=== YOUR OBJECTIVE ===
Wherever a line in the data holds the word "oesterreicher", pull that line out.
*** Opening DATA SHOWN ***
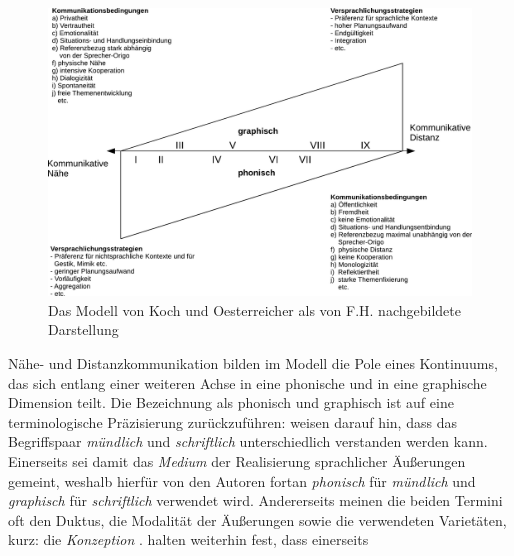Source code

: 
\begin{figure}
    \includegraphics[width=\textwidth]{Figures/K2/modell-koch-oesterreicher.pdf}
	\caption[Das Modell von Koch und Oesterreicher]{Das Modell von Koch und Oesterreicher als von F.H. nachgebildete Darstellung\label{K2:fig:modell-koch-oesterreicher}}
\end{figure}


Nähe- und Distanzkommunikation bilden im Modell die Pole eines Kontinuums, das sich entlang einer weiteren Achse in eine phonische und in eine graphische Dimension teilt. Die Bezeichnung als phonisch und graphisch ist auf eine terminologische Präzisierung zurückzuführen: \citeauthor{koch_schriftlichkeit_1994} weisen darauf hin, dass das Begriffspaar \emph{mündlich} und \emph{schriftlich} unterschiedlich verstanden werden kann. Einerseits sei damit das \glqq \emph{Medium} der Realisierung sprachlicher Äußerungen\grqq{} \citep[587, Kursivierung im Original]{koch_schriftlichkeit_1994} gemeint, weshalb hierfür von den Autoren fortan \emph{phonisch} für \emph{mündlich} und \emph{graphisch} für \emph{schriftlich} verwendet wird. Andererseits \glqq meinen die beiden Termini oft den Duktus, die Modalität der Äußerungen sowie die verwendeten Varietäten, kurz: die \emph{Konzeption}\grqq{} \citep[][587, Kursivierung im Original]{koch_schriftlichkeit_1994}. \citeauthor{koch_schriftlichkeit_1994} halten weiterhin fest, dass einerseits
*** Closing DATA SHOWN ***
=== ANSWER BOX ===
    \includegraphics[width=\textwidth]{Figures/K2/modell-koch-oesterreicher.pdf}
	\caption[Das Modell von Koch und Oesterreicher]{Das Modell von Koch und Oesterreicher als von F.H. nachgebildete Darstellung\label{K2:fig:modell-koch-oesterreicher}}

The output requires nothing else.